It was now the challenge began. 10 days of nothing to being in the big wide world a sober version of your former self, physically and mentally weekend by experience. An immature mind in a mature body with no idea of who I am, who I want to be or what want/need to do. The depression returned and my anxiety increased and I became a recluse. The next few years passed quickly, I existed but wasn’t living.

The journey starts

Lockdown hit me hard, finances reduced and the depression continued to spiral. As the weather improved, I started to walk and explore the beauty within the village I have lived for so many years. Just getting outside and having that small amount if fresh air an exercise really uplifted me each day. I was more motivated, focused and able to achieve daily tasks that I would have struggled to have achieved before. Increasing in distance, I stumbled across our local church. A stunning building, steeped in history but with a grossly overgrown graveyard. Drawn to wanting fill my time, I contacted the church to offer assistance, which was welcomed with open arms. Over the next months and with the help of many local volunteers our local graveyard turned from a unusable mess to a stunning communal area. Through the small action of reaching out, I have been surrounded by a range of amazing individuals who unknowingly have acted as my support bubble on my low days. The achievement has filled me with a sense of purpose and inspired me to pursue more.

A rubbish end

Sobriety is a consistent journey of self-discovery.
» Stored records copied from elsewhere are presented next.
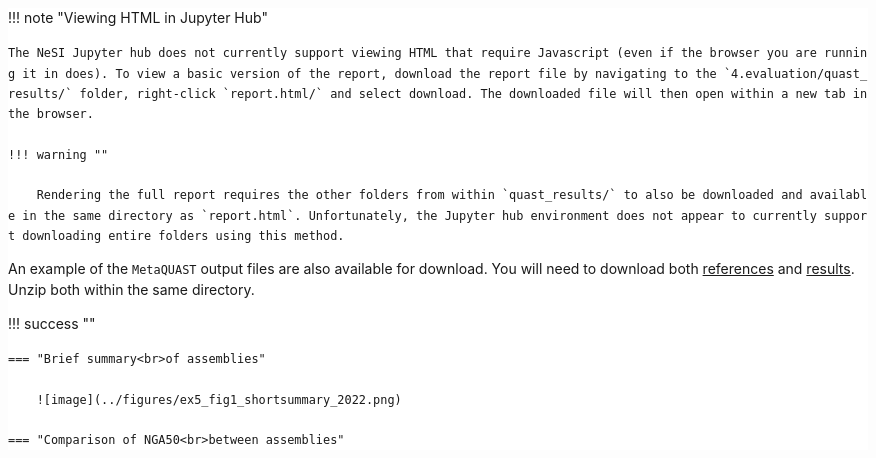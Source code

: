 !!! note "Viewing HTML in Jupyter Hub"

    The NeSI Jupyter hub does not currently support viewing HTML that require Javascript (even if the browser you are running it in does). To view a basic version of the report, download the report file by navigating to the `4.evaluation/quast_results/` folder, right-click `report.html/` and select download. The downloaded file will then open within a new tab in the browser. 
    
    !!! warning ""
    
        Rendering the full report requires the other folders from within `quast_results/` to also be downloaded and available in the same directory as `report.html`. Unfortunately, the Jupyter hub environment does not appear to currently support downloading entire folders using this method.

An example of the `MetaQUAST` output files are also available for download. You will need to download both [references](../resources/quast_references.zip) and [results](../resources/quast_results_sans_reference.zip). Unzip both within the same directory.

!!! success ""

    === "Brief summary<br>of assemblies"

        ![image](../figures/ex5_fig1_shortsummary_2022.png)

    === "Comparison of NGA50<br>between assemblies"
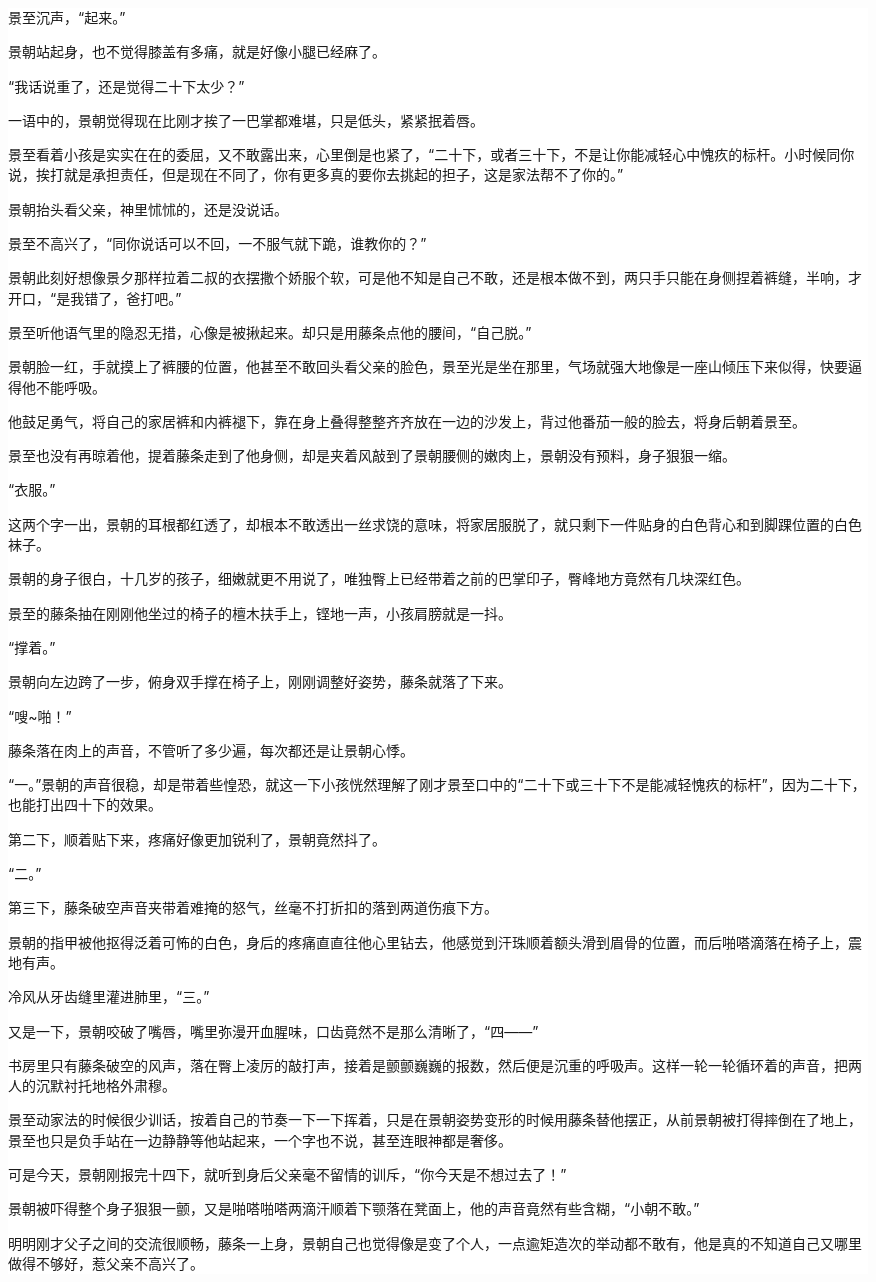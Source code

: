 景至沉声，“起来。”

景朝站起身，也不觉得膝盖有多痛，就是好像小腿已经麻了。

“我话说重了，还是觉得二十下太少？”

一语中的，景朝觉得现在比刚才挨了一巴掌都难堪，只是低头，紧紧抿着唇。

景至看着小孩是实实在在的委屈，又不敢露出来，心里倒是也紧了，“二十下，或者三十下，不是让你能减轻心中愧疚的标杆。小时候同你说，挨打就是承担责任，但是现在不同了，你有更多真的要你去挑起的担子，这是家法帮不了你的。”

景朝抬头看父亲，神里怵怵的，还是没说话。

景至不高兴了，“同你说话可以不回，一不服气就下跪，谁教你的？”

景朝此刻好想像景夕那样拉着二叔的衣摆撒个娇服个软，可是他不知是自己不敢，还是根本做不到，两只手只能在身侧捏着裤缝，半响，才开口，“是我错了，爸打吧。”

景至听他语气里的隐忍无措，心像是被揪起来。却只是用藤条点他的腰间，“自己脱。”

景朝脸一红，手就摸上了裤腰的位置，他甚至不敢回头看父亲的脸色，景至光是坐在那里，气场就强大地像是一座山倾压下来似得，快要逼得他不能呼吸。

他鼓足勇气，将自己的家居裤和内裤褪下，靠在身上叠得整整齐齐放在一边的沙发上，背过他番茄一般的脸去，将身后朝着景至。

景至也没有再晾着他，提着藤条走到了他身侧，却是夹着风敲到了景朝腰侧的嫩肉上，景朝没有预料，身子狠狠一缩。

“衣服。”

这两个字一出，景朝的耳根都红透了，却根本不敢透出一丝求饶的意味，将家居服脱了，就只剩下一件贴身的白色背心和到脚踝位置的白色袜子。

景朝的身子很白，十几岁的孩子，细嫩就更不用说了，唯独臀上已经带着之前的巴掌印子，臀峰地方竟然有几块深红色。

景至的藤条抽在刚刚他坐过的椅子的檀木扶手上，铿地一声，小孩肩膀就是一抖。

“撑着。”

景朝向左边跨了一步，俯身双手撑在椅子上，刚刚调整好姿势，藤条就落了下来。

“嗖~啪！”

藤条落在肉上的声音，不管听了多少遍，每次都还是让景朝心悸。

“一。”景朝的声音很稳，却是带着些惶恐，就这一下小孩恍然理解了刚才景至口中的“二十下或三十下不是能减轻愧疚的标杆”，因为二十下，也能打出四十下的效果。

第二下，顺着贴下来，疼痛好像更加锐利了，景朝竟然抖了。

“二。”

第三下，藤条破空声音夹带着难掩的怒气，丝毫不打折扣的落到两道伤痕下方。

景朝的指甲被他抠得泛着可怖的白色，身后的疼痛直直往他心里钻去，他感觉到汗珠顺着额头滑到眉骨的位置，而后啪嗒滴落在椅子上，震地有声。

冷风从牙齿缝里灌进肺里，“三。”

又是一下，景朝咬破了嘴唇，嘴里弥漫开血腥味，口齿竟然不是那么清晰了，“四——”

书房里只有藤条破空的风声，落在臀上凌厉的敲打声，接着是颤颤巍巍的报数，然后便是沉重的呼吸声。这样一轮一轮循环着的声音，把两人的沉默衬托地格外肃穆。

景至动家法的时候很少训话，按着自己的节奏一下一下挥着，只是在景朝姿势变形的时候用藤条替他摆正，从前景朝被打得摔倒在了地上，景至也只是负手站在一边静静等他站起来，一个字也不说，甚至连眼神都是奢侈。

可是今天，景朝刚报完十四下，就听到身后父亲毫不留情的训斥，“你今天是不想过去了！”

景朝被吓得整个身子狠狠一颤，又是啪嗒啪嗒两滴汗顺着下颚落在凳面上，他的声音竟然有些含糊，“小朝不敢。”

明明刚才父子之间的交流很顺畅，藤条一上身，景朝自己也觉得像是变了个人，一点逾矩造次的举动都不敢有，他是真的不知道自己又哪里做得不够好，惹父亲不高兴了。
Knowing I can achieve the above results, it was time to go back to my childhood and take up something that has always been a passion of mine… LITTER! After signing up to the local council’s ‘BIG CLEAN’ administering litter picks with volunteers within village. This only added to my support network and gave me a huge feeling of self-worth, knowing the impact it was having on the environment. I now have two local groups with hundreds of locals getting involved in regular picks. I highly recommend purchasing a litter picker and spending a short time litter picking. You will be thanked ‘self-worth/acceptance’ you will make a difference ‘self-worth/relief of guilt’ and you will ultimately have a reason to get out your own head for a while.

For me I am a proud, recovering addict. I am proud that I have the determination and strength to admit I needed help, get that help and find my identity along the way. I am a better version of myself because of my journey and life lessons and I use the above ventures to remind me of these facts.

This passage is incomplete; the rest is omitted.